*TASK DIRECTIONS:* Only a number is wanted: how many lines in the records below contain "wallpaper"?
RECORDS FOR THE EXERCISE section start
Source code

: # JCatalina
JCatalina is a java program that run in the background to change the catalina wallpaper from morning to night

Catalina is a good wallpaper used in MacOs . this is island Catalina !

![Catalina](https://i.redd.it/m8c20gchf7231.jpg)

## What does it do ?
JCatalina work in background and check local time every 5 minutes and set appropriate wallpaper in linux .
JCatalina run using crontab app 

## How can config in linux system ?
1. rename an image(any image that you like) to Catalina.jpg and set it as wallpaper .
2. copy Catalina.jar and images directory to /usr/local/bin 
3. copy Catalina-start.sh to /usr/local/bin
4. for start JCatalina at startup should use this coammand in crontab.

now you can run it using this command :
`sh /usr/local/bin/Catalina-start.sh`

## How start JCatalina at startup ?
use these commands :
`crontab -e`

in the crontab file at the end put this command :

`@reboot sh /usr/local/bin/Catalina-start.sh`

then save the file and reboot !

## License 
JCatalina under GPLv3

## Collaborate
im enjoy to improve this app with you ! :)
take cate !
RECORDS FOR THE EXERCISE section end
*OUTPUT BELOW:* 4